Will write a word as I suppose you are back at B—Am greatly disappointed at not seeing you here—Horace T2 is too—but perhaps you will be coming to Phil. for two or three days the coming fall or winter—We all like the little "Quaker traits"3 piece—it is a bit of style too, like the happiest songs or pictures—veracity (I hope) of the most undeniable, with curious ease, carelessness & impromptude—Yes, I want to send a book (or books) to Trans: man (or men) for courtesy in sending me paper—It comes promptly & I always read it—
Walt Whitman uka_vm.00006_large.jpgCorrespondent:
William Sloane Kennedy
(1850–1929) was on the staff of the Philadelphia American and the Boston Transcript; he also
published biographies of Longfellow, Holmes, and Whittier (Dictionary of American Biography [New York: Charles Scribner's Sons, 1933], 336–337).

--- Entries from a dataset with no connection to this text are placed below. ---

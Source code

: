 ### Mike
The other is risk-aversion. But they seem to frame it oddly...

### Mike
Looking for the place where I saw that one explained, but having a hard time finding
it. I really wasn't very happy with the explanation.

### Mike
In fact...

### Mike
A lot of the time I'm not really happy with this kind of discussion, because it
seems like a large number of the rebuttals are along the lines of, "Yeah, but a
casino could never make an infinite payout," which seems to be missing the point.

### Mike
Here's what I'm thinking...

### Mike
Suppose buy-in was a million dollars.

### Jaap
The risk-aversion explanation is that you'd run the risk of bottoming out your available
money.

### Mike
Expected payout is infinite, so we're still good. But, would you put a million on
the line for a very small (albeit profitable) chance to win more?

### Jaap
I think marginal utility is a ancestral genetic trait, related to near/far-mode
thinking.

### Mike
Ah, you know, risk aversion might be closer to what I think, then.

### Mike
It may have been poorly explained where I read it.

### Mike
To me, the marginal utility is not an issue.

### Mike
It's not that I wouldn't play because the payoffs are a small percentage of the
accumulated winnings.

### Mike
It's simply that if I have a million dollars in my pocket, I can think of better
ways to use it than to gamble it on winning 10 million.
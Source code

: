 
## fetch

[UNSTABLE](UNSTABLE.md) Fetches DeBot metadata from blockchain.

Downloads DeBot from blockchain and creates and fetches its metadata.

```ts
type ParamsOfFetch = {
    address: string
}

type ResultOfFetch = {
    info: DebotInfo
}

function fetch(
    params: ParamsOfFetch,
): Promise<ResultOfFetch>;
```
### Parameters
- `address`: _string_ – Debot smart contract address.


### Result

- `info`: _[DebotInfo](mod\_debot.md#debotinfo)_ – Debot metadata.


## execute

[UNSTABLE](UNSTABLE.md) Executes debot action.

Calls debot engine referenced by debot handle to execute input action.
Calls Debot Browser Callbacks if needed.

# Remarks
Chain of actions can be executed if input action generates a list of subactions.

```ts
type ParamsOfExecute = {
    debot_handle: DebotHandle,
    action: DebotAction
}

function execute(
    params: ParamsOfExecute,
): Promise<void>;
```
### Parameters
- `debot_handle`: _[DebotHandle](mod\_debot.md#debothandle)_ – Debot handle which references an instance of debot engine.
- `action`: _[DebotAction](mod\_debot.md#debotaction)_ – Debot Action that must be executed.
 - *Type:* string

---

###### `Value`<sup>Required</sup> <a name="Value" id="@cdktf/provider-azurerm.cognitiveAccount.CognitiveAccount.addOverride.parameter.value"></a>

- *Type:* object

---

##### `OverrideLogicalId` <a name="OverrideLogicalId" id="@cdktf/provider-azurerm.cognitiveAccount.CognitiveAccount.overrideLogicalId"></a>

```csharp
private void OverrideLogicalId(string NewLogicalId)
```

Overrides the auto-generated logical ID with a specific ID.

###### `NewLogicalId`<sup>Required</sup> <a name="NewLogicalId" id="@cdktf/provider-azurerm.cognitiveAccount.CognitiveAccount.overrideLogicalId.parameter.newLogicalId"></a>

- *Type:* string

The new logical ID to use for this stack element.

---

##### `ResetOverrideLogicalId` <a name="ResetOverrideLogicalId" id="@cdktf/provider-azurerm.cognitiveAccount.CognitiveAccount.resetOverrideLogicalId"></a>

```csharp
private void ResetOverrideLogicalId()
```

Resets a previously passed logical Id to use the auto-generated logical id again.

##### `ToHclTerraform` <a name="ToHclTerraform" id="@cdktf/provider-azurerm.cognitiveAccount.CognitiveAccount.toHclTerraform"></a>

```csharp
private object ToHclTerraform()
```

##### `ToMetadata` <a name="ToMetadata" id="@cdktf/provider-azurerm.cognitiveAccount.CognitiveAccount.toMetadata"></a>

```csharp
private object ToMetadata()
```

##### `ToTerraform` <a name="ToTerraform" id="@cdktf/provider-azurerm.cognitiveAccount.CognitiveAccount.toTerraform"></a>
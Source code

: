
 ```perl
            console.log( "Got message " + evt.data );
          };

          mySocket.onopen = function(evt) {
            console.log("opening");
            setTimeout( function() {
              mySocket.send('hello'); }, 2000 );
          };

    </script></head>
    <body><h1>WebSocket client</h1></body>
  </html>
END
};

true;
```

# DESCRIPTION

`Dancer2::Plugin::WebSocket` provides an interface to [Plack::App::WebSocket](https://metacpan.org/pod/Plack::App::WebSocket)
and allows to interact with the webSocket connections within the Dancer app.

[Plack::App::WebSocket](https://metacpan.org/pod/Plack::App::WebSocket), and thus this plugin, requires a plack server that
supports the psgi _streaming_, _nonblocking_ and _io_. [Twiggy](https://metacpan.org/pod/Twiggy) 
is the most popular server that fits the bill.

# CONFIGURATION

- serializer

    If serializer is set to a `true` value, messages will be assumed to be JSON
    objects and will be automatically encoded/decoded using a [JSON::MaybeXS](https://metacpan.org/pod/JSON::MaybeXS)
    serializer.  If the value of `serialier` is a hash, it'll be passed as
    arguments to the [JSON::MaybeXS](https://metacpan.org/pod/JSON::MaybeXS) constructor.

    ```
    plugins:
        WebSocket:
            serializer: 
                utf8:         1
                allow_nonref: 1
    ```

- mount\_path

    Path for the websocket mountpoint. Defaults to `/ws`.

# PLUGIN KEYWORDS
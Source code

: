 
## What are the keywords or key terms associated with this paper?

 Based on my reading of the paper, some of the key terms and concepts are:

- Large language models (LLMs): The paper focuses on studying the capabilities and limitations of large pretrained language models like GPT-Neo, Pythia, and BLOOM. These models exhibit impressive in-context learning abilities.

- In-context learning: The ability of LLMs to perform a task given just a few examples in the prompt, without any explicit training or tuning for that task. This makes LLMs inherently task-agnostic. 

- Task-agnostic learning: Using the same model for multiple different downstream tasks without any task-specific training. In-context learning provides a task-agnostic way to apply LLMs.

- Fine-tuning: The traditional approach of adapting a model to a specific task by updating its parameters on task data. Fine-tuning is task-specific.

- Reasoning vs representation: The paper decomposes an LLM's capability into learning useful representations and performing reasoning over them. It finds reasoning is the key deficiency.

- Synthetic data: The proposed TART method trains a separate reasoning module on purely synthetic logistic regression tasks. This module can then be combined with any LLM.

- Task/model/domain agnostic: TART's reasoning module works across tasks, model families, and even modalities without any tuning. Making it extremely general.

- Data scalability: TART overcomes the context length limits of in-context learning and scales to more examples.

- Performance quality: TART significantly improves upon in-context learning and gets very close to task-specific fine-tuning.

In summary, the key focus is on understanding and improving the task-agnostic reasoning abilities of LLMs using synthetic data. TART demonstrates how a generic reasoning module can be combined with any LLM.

Apparently Kennedy called on
the poet for the first time on November 21, 1880 (William Sloane Kennedy, Reminiscences of Walt Whitman [London: Alexander
Gardener, 1896], 1). Though Kennedy was to become a fierce defender of Whitman,
in his first published article he admitted reservations about the "coarse
indecencies of language" and protested that Whitman's ideal of democracy was
"too coarse and crude"; see The Californian, 3 (February
1881), 149–158. For more about Kennedy, see Katherine Reagan, "Kennedy, William Sloane (1850–1929)," Walt
Whitman: An Encyclopedia, ed. J.R. LeMaster and Donald D. Kummings (New
York: Garland Publishing, 1998).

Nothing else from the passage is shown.